Hello, problem solvers! 👋 Today, we’re going to tackle a cool problem that involves dividing an array into pairs, ensuring the sum of each pair is divisible by a given number k. Let’s explore how to solve it efficiently! 🚀

Problem Statement 📋

Given an array of integers arr of even length n and an integer k, our task is to divide the array into exactly n / 2 pairs such that the sum of each pair is divisible by k.

Return true if this is possible, or false otherwise.

Example 🧐

• Example 1:

  Input: arr = [1, 2, 3, 4, 5, 10, 6, 7, 8, 9], k = 5
  Output: true
  Explanation: Pairs are (1,9), (2,8), (3,7), (4,6), and (5,10). All pairs have sums divisible by 5.
  

• Example 2:

  Input: arr = [1, 2, 3, 4, 5, 6], k = 7
  Output: true
  Explanation: Pairs are (1,6), (2,5), and (3,4). All pairs have sums divisible by 7.
  

• Example 3:

  Input: arr = [1, 2, 3, 4, 5, 6], k = 10
  Output: false
  Explanation: There's no way to divide the array into pairs such that each pair’s sum is divisible by 10.
  

🛠️ Basic Solution

To solve this problem, we need to check whether all pairs can have sums divisible by k. For any number x, the sum x + y will be divisible by k if both x % k and y % k add up to k.

Steps to solve the problem:

1. For each element in the array, compute its remainder when divided by k.
2. For each remainder r, we need to check if there exists another element whose remainder is (k - r) % k.
3. Handle special cases, such as when r == 0, where the elements should pair with other elements that also have a remainder of 0.

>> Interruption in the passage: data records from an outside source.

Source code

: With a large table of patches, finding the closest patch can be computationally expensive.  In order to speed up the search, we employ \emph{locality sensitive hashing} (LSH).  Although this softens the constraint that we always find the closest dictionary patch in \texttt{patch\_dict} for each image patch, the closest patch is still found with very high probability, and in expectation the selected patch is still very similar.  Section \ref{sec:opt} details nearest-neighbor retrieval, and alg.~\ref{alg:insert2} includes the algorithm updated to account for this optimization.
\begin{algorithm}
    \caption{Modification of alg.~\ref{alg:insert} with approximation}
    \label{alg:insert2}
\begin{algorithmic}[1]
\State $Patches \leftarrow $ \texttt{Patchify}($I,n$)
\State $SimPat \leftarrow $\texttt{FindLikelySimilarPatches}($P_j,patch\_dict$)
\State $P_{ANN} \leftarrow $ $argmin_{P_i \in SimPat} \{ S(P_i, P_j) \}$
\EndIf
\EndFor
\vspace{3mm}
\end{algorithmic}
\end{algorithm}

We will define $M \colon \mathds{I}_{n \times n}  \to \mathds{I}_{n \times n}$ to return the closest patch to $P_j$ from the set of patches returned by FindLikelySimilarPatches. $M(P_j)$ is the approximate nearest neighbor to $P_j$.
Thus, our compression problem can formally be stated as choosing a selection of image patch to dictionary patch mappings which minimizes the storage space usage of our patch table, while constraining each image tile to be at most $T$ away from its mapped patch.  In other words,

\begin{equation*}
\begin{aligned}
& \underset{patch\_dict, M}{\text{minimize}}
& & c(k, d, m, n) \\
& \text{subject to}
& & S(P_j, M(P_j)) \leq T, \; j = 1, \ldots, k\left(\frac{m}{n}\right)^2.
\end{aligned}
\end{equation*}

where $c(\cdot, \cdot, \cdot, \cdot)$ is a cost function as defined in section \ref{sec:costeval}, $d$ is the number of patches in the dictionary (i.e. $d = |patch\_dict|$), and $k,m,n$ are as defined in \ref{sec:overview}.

Let’s implement the basic solution:

from collections import defaultdict

def canArrange(arr, k):
    remainder_count = defaultdict(int)
    
    # Count the frequency of each remainder
    for num in arr:
        remainder = num % k
        remainder_count[remainder] += 1
    
    # Check if we can form valid pairs
    for rem in remainder_count:
        if rem == 0:  # If remainder is 0, pairs must also have remainder 0
            if remainder_count[rem] % 2 != 0:
                return False
        else:
            complement = k - rem  # Pair remainder with complement
            if remainder_count[rem] != remainder_count[complement]:
                return False
                
    return True

Explanation 🧑‍🏫

• Step 1: We use a dictionary (remainder_count) to store the frequency of each remainder when divided by k.
• Step 2: For each remainder r, we check if there’s a corresponding number in the array whose remainder is k - r. If the counts don’t match, return False.
• Step 3: Handle the case when the remainder is 0. For these numbers, they can only pair with other numbers that also give a remainder of 0.

Time Complexity ⏳

• Time Complexity: The solution runs in O(n), where n is the size of the array, because we’re looping through the array twice: once to count remainders and once to validate pairs.
• Space Complexity: We use O(k) space for storing the remainder counts.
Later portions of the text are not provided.